Aim of the task:
Produce as output only the lines below starting at the line with "889 & 5.217e+00 \\" and continuing through the line with "923 & 1.000e+00 \\", each one exactly as written.

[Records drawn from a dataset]

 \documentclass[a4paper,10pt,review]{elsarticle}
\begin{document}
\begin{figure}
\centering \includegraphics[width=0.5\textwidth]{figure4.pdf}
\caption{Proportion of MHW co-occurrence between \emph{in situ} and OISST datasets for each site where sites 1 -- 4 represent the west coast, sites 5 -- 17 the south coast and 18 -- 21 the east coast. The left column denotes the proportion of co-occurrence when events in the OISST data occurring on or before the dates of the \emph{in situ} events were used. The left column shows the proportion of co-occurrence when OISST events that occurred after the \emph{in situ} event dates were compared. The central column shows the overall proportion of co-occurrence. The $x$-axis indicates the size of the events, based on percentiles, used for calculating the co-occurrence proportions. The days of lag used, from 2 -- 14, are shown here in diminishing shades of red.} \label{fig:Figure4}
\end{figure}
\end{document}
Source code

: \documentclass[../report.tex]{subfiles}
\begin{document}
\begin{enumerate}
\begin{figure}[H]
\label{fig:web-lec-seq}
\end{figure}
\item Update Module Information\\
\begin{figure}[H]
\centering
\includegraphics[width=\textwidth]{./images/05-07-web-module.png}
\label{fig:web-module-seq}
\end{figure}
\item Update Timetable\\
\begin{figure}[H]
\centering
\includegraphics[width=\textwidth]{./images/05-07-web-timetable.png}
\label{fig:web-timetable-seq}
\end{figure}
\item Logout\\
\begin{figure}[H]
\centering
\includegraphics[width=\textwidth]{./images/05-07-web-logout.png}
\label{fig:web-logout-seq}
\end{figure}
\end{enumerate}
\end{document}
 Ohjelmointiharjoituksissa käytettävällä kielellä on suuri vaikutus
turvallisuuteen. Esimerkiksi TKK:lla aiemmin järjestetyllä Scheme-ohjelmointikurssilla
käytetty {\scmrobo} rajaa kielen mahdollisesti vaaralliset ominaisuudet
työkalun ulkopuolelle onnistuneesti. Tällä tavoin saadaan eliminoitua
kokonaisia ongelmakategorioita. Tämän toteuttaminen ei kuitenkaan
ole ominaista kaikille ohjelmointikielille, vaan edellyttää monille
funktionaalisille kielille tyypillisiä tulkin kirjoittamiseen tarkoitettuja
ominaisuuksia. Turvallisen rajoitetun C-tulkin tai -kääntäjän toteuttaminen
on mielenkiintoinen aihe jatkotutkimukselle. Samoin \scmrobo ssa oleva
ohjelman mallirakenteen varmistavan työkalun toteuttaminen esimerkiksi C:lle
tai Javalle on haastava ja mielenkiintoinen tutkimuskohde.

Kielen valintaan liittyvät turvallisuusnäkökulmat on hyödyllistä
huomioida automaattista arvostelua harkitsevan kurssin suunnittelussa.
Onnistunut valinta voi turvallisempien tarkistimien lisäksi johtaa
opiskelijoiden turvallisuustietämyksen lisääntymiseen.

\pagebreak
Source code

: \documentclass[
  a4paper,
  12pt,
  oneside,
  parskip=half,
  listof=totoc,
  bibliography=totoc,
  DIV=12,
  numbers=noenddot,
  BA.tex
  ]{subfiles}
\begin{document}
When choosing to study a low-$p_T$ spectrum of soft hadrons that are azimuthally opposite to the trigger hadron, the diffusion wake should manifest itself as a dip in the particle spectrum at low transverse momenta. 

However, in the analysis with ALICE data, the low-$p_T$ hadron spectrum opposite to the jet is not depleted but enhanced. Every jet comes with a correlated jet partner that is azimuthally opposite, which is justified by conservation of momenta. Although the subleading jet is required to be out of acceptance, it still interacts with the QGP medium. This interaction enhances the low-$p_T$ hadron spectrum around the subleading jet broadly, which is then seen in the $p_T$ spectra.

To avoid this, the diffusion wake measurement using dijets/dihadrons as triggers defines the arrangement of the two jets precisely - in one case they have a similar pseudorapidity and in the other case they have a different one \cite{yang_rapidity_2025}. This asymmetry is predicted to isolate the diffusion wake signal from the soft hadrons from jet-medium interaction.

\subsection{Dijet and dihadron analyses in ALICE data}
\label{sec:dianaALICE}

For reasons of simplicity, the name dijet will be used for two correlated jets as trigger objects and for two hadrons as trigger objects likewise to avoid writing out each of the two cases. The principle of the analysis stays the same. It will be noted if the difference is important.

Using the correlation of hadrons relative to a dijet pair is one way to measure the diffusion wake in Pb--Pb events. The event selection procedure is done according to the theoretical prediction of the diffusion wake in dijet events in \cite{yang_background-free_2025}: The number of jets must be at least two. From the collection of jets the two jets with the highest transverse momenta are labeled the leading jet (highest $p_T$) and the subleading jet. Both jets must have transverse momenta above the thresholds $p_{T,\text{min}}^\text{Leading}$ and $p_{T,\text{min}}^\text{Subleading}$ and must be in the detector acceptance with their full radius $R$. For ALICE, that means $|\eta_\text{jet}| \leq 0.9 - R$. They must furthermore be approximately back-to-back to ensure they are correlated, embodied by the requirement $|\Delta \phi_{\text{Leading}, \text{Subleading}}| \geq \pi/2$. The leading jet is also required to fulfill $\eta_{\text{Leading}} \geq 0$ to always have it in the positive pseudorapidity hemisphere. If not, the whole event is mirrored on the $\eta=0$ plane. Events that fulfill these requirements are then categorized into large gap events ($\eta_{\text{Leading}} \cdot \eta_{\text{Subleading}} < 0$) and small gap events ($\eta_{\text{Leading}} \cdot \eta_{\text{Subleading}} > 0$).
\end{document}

...

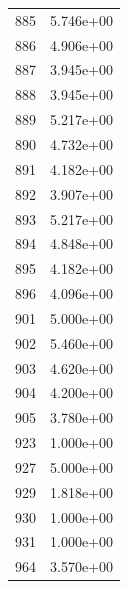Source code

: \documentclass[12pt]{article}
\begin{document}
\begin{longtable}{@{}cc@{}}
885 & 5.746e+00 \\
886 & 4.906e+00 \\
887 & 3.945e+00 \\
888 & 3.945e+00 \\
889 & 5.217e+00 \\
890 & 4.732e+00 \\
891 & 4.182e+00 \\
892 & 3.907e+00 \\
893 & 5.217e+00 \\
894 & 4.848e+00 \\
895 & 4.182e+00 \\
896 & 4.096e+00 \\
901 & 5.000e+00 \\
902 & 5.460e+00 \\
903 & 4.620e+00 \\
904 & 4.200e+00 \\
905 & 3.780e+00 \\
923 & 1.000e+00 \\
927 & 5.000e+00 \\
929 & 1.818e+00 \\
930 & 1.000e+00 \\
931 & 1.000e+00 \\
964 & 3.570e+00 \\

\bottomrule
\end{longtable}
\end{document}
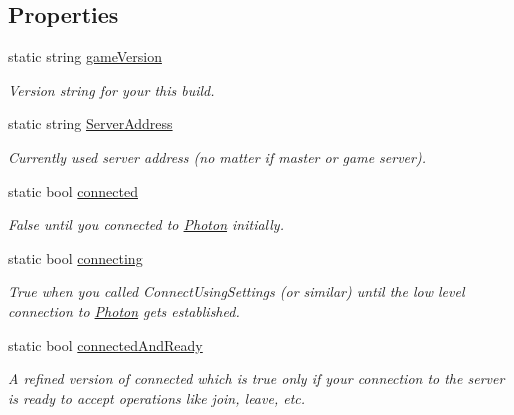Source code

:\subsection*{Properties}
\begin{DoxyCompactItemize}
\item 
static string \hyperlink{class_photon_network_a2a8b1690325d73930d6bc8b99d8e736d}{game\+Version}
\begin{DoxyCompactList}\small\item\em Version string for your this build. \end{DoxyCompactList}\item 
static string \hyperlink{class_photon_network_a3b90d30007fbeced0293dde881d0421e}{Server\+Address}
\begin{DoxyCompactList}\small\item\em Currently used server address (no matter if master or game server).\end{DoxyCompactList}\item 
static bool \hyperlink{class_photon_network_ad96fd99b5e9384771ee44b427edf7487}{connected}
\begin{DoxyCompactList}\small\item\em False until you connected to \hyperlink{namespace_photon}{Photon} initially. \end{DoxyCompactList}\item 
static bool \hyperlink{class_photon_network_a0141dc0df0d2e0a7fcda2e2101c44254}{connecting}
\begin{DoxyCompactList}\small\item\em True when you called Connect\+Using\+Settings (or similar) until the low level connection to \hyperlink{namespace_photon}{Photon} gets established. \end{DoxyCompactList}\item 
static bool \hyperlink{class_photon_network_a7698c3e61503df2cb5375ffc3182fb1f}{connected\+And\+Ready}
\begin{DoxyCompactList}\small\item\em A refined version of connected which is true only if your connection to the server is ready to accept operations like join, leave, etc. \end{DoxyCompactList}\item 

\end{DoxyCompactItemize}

==

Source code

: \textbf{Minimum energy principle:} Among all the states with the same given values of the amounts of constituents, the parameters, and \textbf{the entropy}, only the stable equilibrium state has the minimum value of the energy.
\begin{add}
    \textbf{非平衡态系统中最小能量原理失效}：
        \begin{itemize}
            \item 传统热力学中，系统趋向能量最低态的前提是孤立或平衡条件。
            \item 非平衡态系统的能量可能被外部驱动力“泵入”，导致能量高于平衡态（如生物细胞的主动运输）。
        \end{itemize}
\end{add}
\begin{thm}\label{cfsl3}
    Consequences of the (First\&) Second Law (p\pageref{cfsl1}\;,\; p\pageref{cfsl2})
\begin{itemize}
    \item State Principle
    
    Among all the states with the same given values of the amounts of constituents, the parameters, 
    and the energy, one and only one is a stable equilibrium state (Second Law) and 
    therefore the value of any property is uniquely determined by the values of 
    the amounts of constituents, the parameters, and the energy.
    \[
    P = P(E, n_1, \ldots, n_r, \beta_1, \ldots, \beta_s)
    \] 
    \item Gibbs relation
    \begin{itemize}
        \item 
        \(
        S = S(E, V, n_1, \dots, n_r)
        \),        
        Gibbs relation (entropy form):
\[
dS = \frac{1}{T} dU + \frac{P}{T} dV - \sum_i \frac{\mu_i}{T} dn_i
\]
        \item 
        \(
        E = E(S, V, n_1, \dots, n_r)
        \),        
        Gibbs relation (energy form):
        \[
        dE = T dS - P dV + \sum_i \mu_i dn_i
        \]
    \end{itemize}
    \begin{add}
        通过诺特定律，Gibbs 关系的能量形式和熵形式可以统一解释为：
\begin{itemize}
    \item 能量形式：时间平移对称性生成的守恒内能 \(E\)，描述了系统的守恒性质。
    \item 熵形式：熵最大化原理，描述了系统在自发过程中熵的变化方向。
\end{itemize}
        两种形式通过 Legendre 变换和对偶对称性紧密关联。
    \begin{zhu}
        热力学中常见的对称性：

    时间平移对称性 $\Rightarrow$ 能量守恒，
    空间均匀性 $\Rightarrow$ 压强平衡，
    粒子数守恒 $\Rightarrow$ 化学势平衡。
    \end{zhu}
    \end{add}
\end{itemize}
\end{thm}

Answer below:
889 & 5.217e+00 \\
890 & 4.732e+00 \\
891 & 4.182e+00 \\
892 & 3.907e+00 \\
893 & 5.217e+00 \\
894 & 4.848e+00 \\
895 & 4.182e+00 \\
896 & 4.096e+00 \\
901 & 5.000e+00 \\
902 & 5.460e+00 \\
903 & 4.620e+00 \\
904 & 4.200e+00 \\
905 & 3.780e+00 \\
923 & 1.000e+00 \\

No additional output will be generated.